■ Brief
Pick out all lines in the listing holding the string "values" and copy them.

■ Records shown

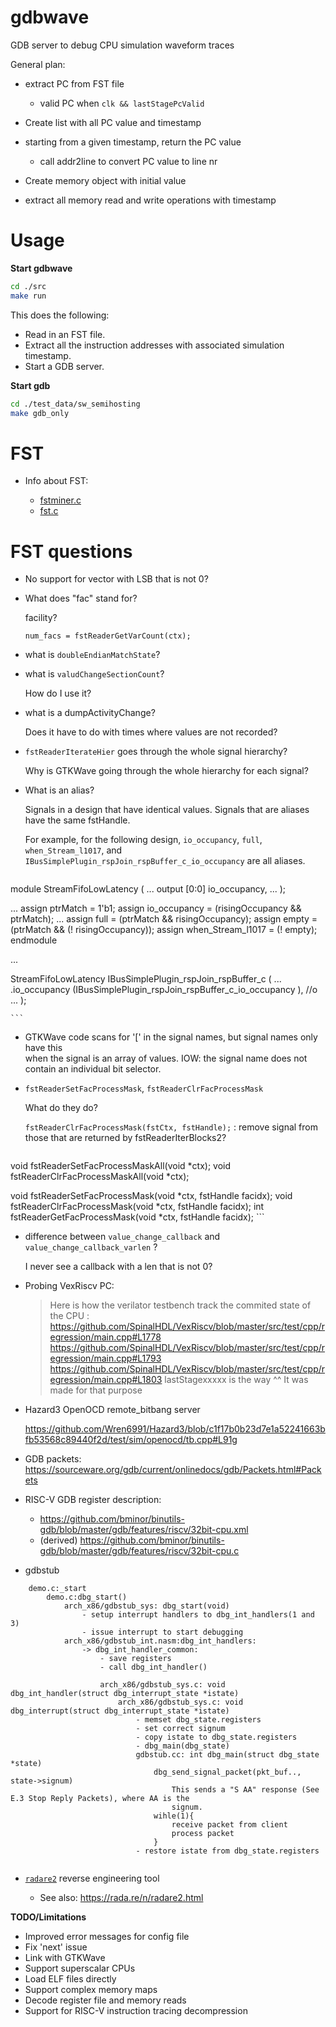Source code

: # gdbwave

GDB server to debug CPU simulation waveform traces

General plan:

* extract PC from FST file

    * valid PC when `clk && lastStagePcValid`

* Create list with all PC value and timestamp
* starting from a given timestamp, return the PC value
    * call addr2line to convert PC value to line nr
* Create memory object with initial value
* extract all memory read and write operations with timestamp

# Usage

**Start gdbwave**

```sh
cd ./src
make run
```

This does the following:

* Read in an FST file.
* Extract all the instruction addresses with associated simulation timestamp.
* Start a GDB server.

**Start gdb**

```sh
cd ./test_data/sw_semihosting
make gdb_only
```

# FST

* Info about FST:

    * [fstminer.c](https://github.com/gtkwave/gtkwave/blob/master/gtkwave3-gtk3/src/helpers/fstminer.c)
    * [fst.c](https://github.com/gtkwave/gtkwave/blob/master/gtkwave3-gtk3/src/fst.c)

# FST questions

* No support for vector with LSB that is not 0?

* What does "fac" stand for?

    facility?

    `num_facs = fstReaderGetVarCount(ctx);`

* what is `doubleEndianMatchState`? 

* what is `valudChangeSectionCount`? 

    How do I use it?

* what is a dumpActivityChange?

    Does it have to do with times where values are not recorded?

* `fstReaderIterateHier` goes through the whole signal hierarchy?

    Why is GTKWave going through the whole hierarchy for each signal?

* What is an alias?

    Signals in a design that have identical values. Signals that are aliases have the same
    fstHandle.

    For example, for the following design, `io_occupancy`, `full`, `when_Stream_l1017`, and 
    `IBusSimplePlugin_rspJoin_rspBuffer_c_io_occupancy` are all aliases.

    ```verilog
module StreamFifoLowLatency (
  ...
  output     [0:0]    io_occupancy,
  ...
);

...
    assign ptrMatch = 1'b1;
    assign io_occupancy = (risingOccupancy && ptrMatch);
...
    assign full = (ptrMatch && risingOccupancy);
    assign empty = (ptrMatch && (! risingOccupancy));
    assign when_Stream_l1017 = (! empty);
endmodule

...

  StreamFifoLowLatency IBusSimplePlugin_rspJoin_rspBuffer_c (
    ...
    .io_occupancy             (IBusSimplePlugin_rspJoin_rspBuffer_c_io_occupancy          ), //o
    ...
  );

    ```

* GTKWave code scans for '[' in the signal names, but signal names only have this  
  when the signal is an array of values. IOW: the signal name does not contain an individual bit selector.


* `fstReaderSetFacProcessMask`, `fstReaderClrFacProcessMask`

    What do they do?

    `fstReaderClrFacProcessMask(fstCtx, fstHandle);`  : remove signal from those that are returned by fstReaderIterBlocks2?

    ```
void            fstReaderSetFacProcessMaskAll(void *ctx);
void            fstReaderClrFacProcessMaskAll(void *ctx);

void            fstReaderSetFacProcessMask(void *ctx, fstHandle facidx);
void            fstReaderClrFacProcessMask(void *ctx, fstHandle facidx);
int             fstReaderGetFacProcessMask(void *ctx, fstHandle facidx);
    ```



* difference between `value_change_callback` and `value_change_callback_varlen` ?

    I never see a callback with a len that is not 0?


* Probing VexRiscv PC:

    > Here is how the verilator testbench track the commited state of the CPU :
    > https://github.com/SpinalHDL/VexRiscv/blob/master/src/test/cpp/regression/main.cpp#L1778
    > https://github.com/SpinalHDL/VexRiscv/blob/master/src/test/cpp/regression/main.cpp#L1793
    > https://github.com/SpinalHDL/VexRiscv/blob/master/src/test/cpp/regression/main.cpp#L1803
    > lastStagexxxxx is the way ^^
    > It was made for that purpose

* Hazard3 OpenOCD remote_bitbang server

    https://github.com/Wren6991/Hazard3/blob/c1f17b0b23d7e1a52241663bfb53568c89440f2d/test/sim/openocd/tb.cpp#L91g

* GDB packets: https://sourceware.org/gdb/current/onlinedocs/gdb/Packets.html#Packets

* RISC-V GDB register description: 

    * https://github.com/bminor/binutils-gdb/blob/master/gdb/features/riscv/32bit-cpu.xml
    * (derived) https://github.com/bminor/binutils-gdb/blob/master/gdb/features/riscv/32bit-cpu.c


* gdbstub

```
    demo.c:_start
        demo.c:dbg_start()
            arch_x86/gdbstub_sys: dbg_start(void)
                - setup interrupt handlers to dbg_int_handlers(1 and 3)
                - issue interrupt to start debugging
            arch_x86/gdbstub_int.nasm:dbg_int_handlers:
                -> dbg_int_handler_common:
                    - save registers
                    - call dbg_int_handler()

                    arch_x86/gdbstub_sys.c: void dbg_int_handler(struct dbg_interrupt_state *istate)
                        arch_x86/gdbstub_sys.c: void dbg_interrupt(struct dbg_interrupt_state *istate)
                            - memset dbg_state.registers
                            - set correct signum
                            - copy istate to dbg_state.registers
                            - dbg_main(dbg_state)
                            gdbstub.cc: int dbg_main(struct dbg_state *state)
                                dbg_send_signal_packet(pkt_buf.., state->signum)
                                    This sends a "S AA" response (See E.3 Stop Reply Packets), where AA is the
                                    signum.
                                wihle(1){
                                    receive packet from client
                                    process packet
                                }
                            - restore istate from dbg_state.registers


```

* [`radare2`](https://github.com/radareorg/radare2) reverse engineering tool

     * See also: https://rada.re/n/radare2.html

**TODO/Limitations**

* Improved error messages for config file
* Fix 'next' issue 
* Link with GTKWave
* Support superscalar CPUs
* Load ELF files directly
* Support complex memory maps
* Decode register file and memory reads
* Support for RISC-V instruction tracing decompression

■ Solution to this task
    Does it have to do with times where values are not recorded?
    Signals in a design that have identical values. Signals that are aliases have the same
  when the signal is an array of values. IOW: the signal name does not contain an individual bit selector.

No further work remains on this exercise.